→ ACTIVITY
Answer with a bare number: the count of lines in the records below that have the word "Python".

** Opening EXCERPTED RECORDS block **

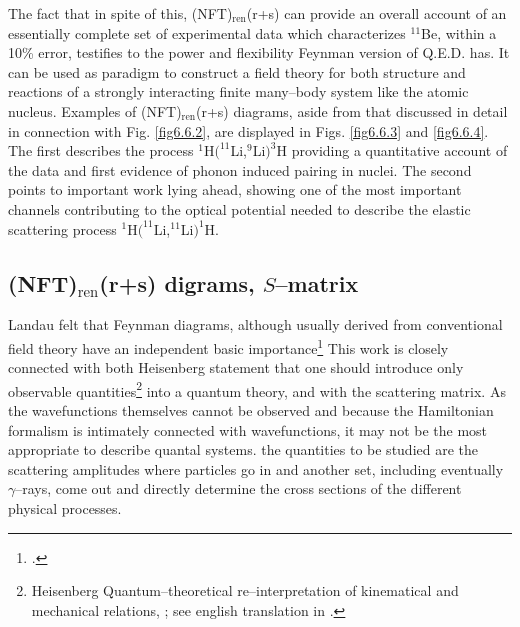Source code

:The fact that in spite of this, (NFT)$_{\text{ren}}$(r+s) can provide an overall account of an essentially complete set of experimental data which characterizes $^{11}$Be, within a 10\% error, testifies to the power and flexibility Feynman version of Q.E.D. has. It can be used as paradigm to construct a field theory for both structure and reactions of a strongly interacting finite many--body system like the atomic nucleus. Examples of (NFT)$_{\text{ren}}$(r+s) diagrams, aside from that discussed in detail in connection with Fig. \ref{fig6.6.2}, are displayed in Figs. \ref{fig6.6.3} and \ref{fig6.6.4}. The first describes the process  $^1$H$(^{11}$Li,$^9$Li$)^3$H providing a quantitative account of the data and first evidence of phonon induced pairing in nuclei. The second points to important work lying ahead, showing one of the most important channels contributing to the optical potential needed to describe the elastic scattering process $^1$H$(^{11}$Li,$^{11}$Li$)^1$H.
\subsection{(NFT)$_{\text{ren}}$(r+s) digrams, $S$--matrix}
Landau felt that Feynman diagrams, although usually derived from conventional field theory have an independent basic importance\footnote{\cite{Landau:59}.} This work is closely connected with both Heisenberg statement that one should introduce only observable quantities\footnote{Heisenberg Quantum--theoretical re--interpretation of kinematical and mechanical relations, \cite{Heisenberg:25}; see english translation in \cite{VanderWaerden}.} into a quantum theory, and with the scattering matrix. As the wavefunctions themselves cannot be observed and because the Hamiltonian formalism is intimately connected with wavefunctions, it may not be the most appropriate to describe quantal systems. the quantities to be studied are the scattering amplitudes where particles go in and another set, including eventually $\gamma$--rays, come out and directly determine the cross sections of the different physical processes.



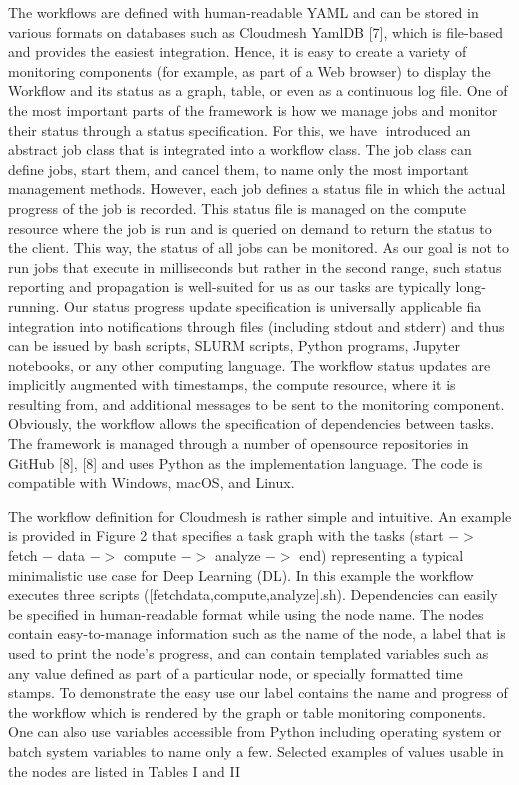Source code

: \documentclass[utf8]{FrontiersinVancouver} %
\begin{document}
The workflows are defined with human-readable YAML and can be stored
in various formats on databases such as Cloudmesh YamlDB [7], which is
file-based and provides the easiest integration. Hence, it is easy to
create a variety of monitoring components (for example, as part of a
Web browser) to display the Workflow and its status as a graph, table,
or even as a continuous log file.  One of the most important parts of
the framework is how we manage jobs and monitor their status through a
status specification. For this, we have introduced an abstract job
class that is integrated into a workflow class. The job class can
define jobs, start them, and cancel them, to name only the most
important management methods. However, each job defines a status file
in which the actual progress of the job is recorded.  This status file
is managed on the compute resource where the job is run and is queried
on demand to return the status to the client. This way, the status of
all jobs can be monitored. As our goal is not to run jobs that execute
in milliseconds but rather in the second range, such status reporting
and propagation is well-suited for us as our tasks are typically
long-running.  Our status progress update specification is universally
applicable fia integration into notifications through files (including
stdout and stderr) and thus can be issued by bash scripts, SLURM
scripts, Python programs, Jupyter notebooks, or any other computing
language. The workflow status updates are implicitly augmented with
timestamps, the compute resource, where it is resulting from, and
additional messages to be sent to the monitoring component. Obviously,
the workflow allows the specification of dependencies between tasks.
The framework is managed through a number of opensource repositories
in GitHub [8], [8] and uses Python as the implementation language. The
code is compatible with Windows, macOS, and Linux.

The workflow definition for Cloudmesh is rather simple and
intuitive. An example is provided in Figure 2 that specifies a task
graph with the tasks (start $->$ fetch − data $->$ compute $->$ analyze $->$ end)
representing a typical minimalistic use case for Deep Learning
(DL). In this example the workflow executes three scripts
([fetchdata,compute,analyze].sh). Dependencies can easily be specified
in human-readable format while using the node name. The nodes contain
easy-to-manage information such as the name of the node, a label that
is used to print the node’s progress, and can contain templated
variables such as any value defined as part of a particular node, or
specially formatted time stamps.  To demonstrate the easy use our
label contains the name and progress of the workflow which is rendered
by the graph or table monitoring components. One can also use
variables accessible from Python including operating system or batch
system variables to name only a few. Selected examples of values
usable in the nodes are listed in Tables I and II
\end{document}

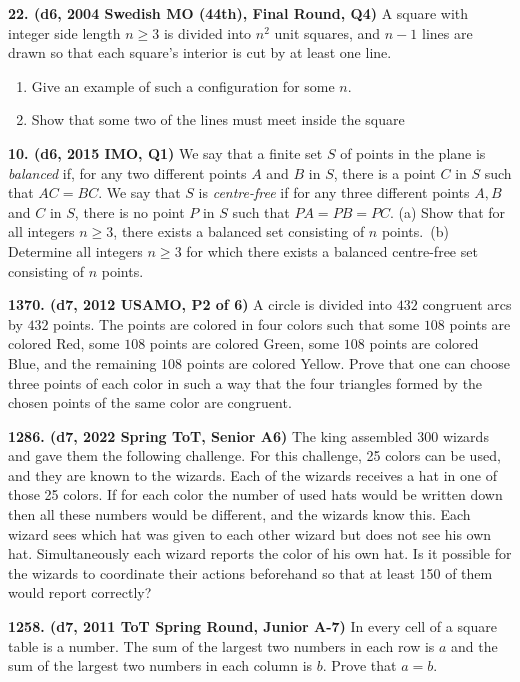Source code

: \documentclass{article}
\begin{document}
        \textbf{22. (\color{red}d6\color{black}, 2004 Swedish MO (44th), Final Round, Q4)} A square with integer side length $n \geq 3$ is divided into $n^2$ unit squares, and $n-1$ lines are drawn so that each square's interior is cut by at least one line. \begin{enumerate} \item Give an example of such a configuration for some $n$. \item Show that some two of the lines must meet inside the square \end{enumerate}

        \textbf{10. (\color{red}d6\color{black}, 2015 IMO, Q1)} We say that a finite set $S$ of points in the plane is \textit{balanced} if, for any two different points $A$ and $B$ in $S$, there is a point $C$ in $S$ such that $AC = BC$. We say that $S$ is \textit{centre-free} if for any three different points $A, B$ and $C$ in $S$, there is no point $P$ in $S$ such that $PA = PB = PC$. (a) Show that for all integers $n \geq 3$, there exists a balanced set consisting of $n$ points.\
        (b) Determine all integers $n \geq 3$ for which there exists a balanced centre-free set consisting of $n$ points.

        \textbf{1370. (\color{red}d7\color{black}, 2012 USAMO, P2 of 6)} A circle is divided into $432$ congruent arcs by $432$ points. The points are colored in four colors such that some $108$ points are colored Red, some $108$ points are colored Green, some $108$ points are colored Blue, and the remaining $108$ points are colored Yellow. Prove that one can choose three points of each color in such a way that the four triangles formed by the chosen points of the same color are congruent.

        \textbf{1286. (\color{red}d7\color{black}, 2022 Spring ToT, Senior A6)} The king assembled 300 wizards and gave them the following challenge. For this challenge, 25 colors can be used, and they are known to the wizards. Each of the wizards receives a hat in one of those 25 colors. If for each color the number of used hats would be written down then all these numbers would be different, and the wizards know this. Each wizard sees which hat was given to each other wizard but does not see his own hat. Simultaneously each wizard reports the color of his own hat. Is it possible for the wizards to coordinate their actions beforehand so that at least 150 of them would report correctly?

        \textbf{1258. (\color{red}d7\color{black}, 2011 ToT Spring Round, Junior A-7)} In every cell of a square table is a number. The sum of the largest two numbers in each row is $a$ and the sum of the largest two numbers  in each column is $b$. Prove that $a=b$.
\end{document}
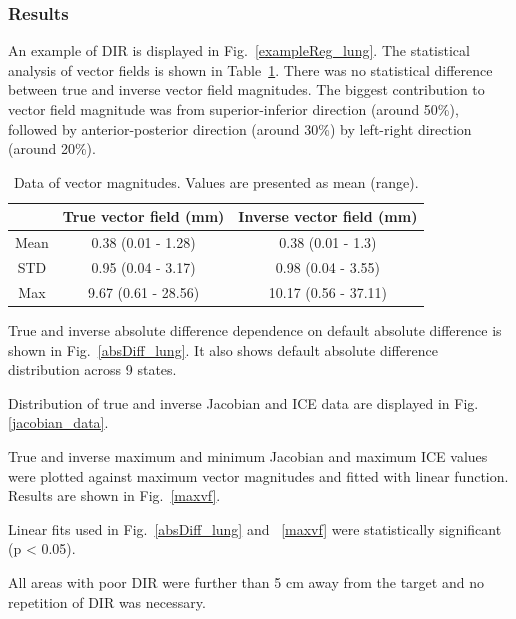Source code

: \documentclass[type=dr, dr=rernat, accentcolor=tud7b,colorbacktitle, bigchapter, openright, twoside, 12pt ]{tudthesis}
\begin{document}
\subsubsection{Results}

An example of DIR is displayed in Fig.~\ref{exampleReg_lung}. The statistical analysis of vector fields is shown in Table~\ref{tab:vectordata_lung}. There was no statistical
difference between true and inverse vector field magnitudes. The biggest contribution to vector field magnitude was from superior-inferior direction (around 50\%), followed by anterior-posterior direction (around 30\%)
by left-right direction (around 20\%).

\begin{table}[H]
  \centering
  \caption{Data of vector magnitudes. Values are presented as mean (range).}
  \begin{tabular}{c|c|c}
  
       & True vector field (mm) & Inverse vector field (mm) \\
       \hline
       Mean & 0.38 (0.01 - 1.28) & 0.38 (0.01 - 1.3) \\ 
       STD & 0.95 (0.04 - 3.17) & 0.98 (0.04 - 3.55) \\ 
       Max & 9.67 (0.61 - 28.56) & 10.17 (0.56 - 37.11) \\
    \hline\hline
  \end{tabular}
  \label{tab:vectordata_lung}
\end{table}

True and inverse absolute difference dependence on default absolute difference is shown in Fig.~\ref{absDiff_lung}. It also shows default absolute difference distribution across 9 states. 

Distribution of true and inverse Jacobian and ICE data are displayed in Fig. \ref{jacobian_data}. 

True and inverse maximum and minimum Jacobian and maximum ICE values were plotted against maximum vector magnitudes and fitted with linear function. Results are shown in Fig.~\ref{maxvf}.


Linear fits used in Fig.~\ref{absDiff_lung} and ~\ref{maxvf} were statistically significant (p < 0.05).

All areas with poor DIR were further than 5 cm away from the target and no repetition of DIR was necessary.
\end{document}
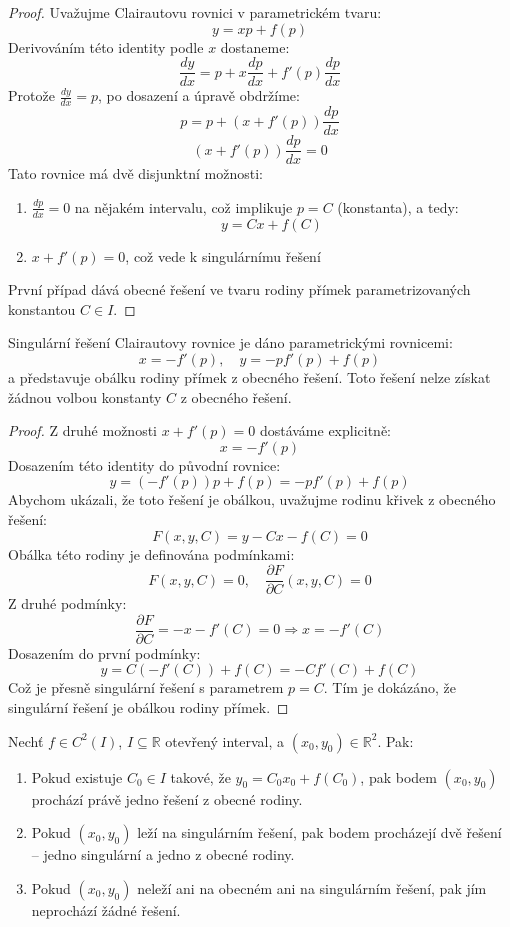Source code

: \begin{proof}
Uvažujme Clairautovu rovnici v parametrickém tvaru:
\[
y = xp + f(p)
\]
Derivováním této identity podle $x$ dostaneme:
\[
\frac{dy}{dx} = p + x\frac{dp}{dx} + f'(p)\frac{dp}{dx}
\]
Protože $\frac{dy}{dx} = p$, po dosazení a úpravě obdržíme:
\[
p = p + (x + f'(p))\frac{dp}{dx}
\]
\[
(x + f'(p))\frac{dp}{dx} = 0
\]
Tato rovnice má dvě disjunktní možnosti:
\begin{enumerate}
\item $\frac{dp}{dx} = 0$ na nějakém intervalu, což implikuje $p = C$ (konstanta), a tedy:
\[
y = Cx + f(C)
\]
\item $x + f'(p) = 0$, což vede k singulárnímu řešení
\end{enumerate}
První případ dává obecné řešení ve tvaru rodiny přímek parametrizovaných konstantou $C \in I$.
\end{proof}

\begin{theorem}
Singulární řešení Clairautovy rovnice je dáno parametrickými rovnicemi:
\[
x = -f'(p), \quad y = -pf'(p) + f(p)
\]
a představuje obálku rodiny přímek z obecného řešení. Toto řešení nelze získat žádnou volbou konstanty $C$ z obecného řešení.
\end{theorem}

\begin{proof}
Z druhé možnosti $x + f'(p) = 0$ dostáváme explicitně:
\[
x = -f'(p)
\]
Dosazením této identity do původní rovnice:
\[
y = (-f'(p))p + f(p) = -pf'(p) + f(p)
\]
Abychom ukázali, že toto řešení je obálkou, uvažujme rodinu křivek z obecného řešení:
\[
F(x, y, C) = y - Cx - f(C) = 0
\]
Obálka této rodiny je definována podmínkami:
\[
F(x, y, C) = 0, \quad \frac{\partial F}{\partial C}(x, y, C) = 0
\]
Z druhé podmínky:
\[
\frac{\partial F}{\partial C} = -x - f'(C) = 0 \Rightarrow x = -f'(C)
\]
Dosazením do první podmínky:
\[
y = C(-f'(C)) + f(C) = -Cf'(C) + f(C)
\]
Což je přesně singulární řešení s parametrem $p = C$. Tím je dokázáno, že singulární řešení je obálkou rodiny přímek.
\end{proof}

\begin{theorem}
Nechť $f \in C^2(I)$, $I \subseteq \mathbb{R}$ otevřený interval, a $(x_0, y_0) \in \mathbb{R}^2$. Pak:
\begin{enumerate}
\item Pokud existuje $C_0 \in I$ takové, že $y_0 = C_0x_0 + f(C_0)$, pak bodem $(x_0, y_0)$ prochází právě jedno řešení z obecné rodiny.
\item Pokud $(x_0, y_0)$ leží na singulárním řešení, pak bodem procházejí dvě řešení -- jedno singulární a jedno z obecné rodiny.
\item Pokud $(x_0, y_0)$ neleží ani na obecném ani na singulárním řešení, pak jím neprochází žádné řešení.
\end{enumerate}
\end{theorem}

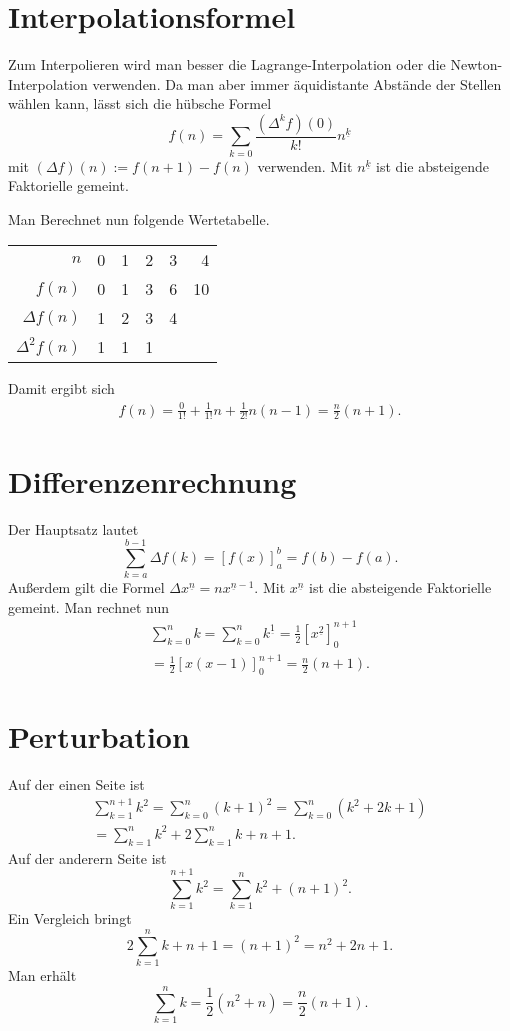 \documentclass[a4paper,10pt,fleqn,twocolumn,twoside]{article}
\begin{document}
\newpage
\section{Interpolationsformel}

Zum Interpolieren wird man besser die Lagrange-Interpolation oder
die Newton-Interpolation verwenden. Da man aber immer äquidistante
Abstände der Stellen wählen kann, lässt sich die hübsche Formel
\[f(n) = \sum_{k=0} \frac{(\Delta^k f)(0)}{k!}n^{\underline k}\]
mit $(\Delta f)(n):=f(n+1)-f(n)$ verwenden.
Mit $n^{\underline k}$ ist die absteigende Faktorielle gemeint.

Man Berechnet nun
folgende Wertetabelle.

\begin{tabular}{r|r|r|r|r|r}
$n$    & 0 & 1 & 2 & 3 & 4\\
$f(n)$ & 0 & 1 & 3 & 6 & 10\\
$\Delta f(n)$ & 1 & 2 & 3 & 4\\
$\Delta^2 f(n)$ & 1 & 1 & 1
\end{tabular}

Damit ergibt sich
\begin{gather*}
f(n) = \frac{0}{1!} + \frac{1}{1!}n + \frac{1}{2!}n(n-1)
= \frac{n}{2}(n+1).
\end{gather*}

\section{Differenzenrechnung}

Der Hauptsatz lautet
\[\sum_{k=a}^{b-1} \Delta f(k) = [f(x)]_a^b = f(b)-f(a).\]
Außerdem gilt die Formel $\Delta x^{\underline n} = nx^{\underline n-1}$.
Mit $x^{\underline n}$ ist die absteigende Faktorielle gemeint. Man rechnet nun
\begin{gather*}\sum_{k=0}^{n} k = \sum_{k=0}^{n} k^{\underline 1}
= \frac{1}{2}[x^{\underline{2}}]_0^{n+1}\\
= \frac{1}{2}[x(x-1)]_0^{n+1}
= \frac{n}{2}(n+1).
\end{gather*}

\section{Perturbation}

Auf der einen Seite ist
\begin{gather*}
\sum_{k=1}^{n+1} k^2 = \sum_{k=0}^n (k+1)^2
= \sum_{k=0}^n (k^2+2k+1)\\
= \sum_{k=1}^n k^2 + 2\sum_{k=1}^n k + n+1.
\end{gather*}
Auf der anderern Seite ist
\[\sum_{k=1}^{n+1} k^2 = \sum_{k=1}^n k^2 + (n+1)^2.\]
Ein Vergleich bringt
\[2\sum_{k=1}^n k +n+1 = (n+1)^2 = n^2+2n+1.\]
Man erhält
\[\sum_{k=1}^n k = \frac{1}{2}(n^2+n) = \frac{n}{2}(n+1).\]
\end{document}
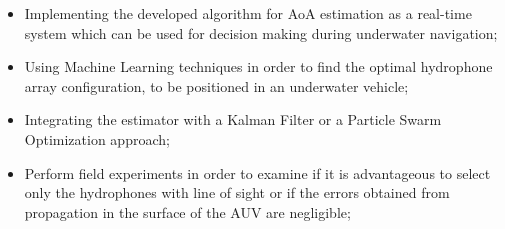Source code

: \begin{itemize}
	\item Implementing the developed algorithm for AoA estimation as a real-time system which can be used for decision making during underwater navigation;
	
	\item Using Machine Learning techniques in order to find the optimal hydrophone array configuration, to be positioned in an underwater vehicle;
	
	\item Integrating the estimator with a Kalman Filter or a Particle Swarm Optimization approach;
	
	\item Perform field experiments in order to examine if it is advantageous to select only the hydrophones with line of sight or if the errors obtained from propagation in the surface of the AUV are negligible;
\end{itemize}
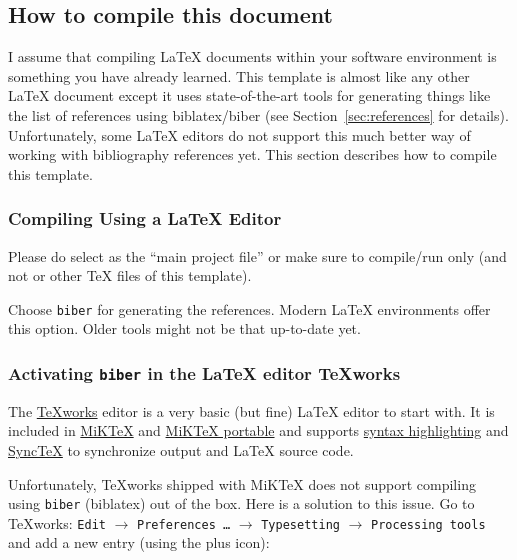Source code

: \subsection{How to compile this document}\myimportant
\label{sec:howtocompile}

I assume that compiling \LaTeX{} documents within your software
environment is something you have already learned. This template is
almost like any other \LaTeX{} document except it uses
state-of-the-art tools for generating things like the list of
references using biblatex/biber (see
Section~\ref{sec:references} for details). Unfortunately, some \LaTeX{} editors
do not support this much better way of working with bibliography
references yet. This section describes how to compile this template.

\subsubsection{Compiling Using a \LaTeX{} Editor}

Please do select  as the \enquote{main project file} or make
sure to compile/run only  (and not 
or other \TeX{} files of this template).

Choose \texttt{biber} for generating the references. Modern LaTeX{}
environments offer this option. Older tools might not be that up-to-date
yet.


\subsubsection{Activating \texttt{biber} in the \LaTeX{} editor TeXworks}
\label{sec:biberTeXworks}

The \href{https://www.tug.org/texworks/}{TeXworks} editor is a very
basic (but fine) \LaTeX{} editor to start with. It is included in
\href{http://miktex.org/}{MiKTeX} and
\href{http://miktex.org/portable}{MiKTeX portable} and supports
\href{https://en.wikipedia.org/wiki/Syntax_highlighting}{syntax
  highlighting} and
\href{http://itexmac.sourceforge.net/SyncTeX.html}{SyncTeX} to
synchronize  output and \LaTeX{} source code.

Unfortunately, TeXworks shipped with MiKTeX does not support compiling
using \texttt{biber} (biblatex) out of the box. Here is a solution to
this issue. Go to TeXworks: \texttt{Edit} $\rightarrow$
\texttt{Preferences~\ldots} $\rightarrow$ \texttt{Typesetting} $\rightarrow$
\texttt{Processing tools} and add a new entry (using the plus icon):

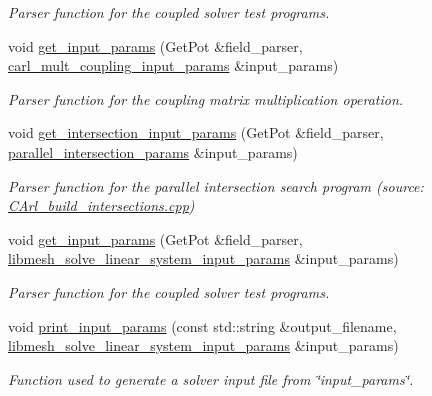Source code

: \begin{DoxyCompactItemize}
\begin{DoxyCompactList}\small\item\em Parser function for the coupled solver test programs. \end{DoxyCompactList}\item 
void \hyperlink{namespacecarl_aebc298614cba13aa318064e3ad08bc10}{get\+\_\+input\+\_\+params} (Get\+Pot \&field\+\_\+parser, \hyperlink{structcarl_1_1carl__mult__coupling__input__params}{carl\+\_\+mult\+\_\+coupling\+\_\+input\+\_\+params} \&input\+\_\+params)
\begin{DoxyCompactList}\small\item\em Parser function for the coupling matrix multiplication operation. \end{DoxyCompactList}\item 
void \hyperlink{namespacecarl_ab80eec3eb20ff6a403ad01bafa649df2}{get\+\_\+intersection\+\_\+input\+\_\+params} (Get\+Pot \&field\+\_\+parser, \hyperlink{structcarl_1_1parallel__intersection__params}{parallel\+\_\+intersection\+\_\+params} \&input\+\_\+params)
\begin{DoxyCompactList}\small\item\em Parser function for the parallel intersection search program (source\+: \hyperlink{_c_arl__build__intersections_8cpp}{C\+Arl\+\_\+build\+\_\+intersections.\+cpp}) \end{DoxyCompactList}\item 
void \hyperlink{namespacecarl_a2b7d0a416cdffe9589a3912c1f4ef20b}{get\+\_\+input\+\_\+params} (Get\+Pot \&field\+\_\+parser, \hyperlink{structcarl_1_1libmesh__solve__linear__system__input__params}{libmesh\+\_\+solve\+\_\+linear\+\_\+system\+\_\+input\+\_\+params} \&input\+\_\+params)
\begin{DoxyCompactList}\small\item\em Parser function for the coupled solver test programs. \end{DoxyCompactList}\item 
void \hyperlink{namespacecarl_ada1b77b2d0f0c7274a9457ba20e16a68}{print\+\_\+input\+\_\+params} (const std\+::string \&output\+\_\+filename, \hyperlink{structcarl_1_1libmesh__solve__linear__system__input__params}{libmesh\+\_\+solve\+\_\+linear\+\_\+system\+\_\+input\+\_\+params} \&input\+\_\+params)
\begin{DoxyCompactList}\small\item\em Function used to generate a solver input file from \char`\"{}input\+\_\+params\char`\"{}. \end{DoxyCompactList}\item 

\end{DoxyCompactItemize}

** Closing EXCERPTED RECORDS block **

→ RESPONSE TO THE EXERCISE
3